Monitoring of organ formation in rat embryos after in vitro exposure to azathioprine, mercaptopurine, methotrexate or cyclosporin A.

Rat embryos in the organ formation phase (days 9.5-11.5 post coitum) were cultivated in pure rat serum in the presence of an Aroclor 1254 pretreated liver microsomal preparation (S9-mix). Various concentrations of the immunosuppressive drugs azathioprine (AZ), 6-mercaptopurine (MP), methotrexate (MTX) or cyclosporin A (CS-A) were added at the beginning of the culture period. Forty-eight hours later, malformations were observed in the AZ, MP and MTX treated embryos at concentrations as low as 1 microgram/ml, 1.8 micrograms/ml and 0.05 microgram/ml, respectively.

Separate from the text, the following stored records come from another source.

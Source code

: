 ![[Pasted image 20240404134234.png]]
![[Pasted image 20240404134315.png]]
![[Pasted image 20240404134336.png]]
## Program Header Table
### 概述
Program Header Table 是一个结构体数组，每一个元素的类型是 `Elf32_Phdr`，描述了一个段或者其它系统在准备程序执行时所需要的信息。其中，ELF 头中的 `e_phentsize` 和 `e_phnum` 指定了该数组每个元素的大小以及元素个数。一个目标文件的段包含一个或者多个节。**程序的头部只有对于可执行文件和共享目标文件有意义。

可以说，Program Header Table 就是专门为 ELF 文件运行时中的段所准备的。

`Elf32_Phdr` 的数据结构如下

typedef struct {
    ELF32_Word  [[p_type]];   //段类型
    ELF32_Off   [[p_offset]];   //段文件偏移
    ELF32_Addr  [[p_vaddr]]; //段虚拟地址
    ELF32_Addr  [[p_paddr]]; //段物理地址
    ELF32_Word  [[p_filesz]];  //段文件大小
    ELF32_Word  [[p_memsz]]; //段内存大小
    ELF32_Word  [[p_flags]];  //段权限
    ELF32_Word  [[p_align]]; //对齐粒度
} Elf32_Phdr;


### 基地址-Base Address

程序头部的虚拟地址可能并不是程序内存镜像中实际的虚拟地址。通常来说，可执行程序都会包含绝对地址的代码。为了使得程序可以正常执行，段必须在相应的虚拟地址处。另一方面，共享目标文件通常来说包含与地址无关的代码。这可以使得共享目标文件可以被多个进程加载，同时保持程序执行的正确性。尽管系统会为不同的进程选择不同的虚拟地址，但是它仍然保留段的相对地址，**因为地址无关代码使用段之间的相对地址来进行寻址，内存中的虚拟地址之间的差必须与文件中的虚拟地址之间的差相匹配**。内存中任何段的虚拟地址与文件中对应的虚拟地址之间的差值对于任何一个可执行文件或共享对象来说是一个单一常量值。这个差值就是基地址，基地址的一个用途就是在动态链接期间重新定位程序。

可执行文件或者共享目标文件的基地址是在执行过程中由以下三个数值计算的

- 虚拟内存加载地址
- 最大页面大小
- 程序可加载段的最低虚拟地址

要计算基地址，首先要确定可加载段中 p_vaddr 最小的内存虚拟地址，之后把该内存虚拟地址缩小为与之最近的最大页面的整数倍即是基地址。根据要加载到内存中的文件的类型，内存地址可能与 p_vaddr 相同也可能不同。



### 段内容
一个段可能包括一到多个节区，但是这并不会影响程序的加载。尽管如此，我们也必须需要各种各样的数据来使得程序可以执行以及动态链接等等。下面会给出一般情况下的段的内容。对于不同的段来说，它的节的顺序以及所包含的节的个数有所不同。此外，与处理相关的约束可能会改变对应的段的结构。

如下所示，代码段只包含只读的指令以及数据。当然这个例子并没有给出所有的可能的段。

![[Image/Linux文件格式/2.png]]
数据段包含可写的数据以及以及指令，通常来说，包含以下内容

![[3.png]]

This indicates that these drugs have a direct effect on embryonic development. They selectively affected the rhombencephalic and telencephalic brain regions. Other malformations were seen in the caudal trunk, the heart and forelimb regions, and in the vesicular structures. It is suggested that the similarity of the pharmacological action of these drugs, that is, the DNA de novo synthesis inhibition, was the cause of the comparable types of malformations observed. Higher AZ, MP and MTX concentrations caused concentration-dependent increases in the types and incidences of malformations, as well as inhibited overall growth and differentiation. CS-A, a new type of immunosuppressant agent, had no effect on the morphogenetic events at the concentrations tested. These results are generally in agreement with the literature data, indicating that AZ, MP and MTX induce malformations in whole-animal systems, whereas CY-A does not. When AZ and MTX were assayed in the rat species in vivo, on the other hand, embryolethalities and retardations, but few malformations, were observed. The possibility of controlled exposure in vitro may, therefore, offer the advantage that clearer distinctions between embryolethal and teratogenic effects can be made.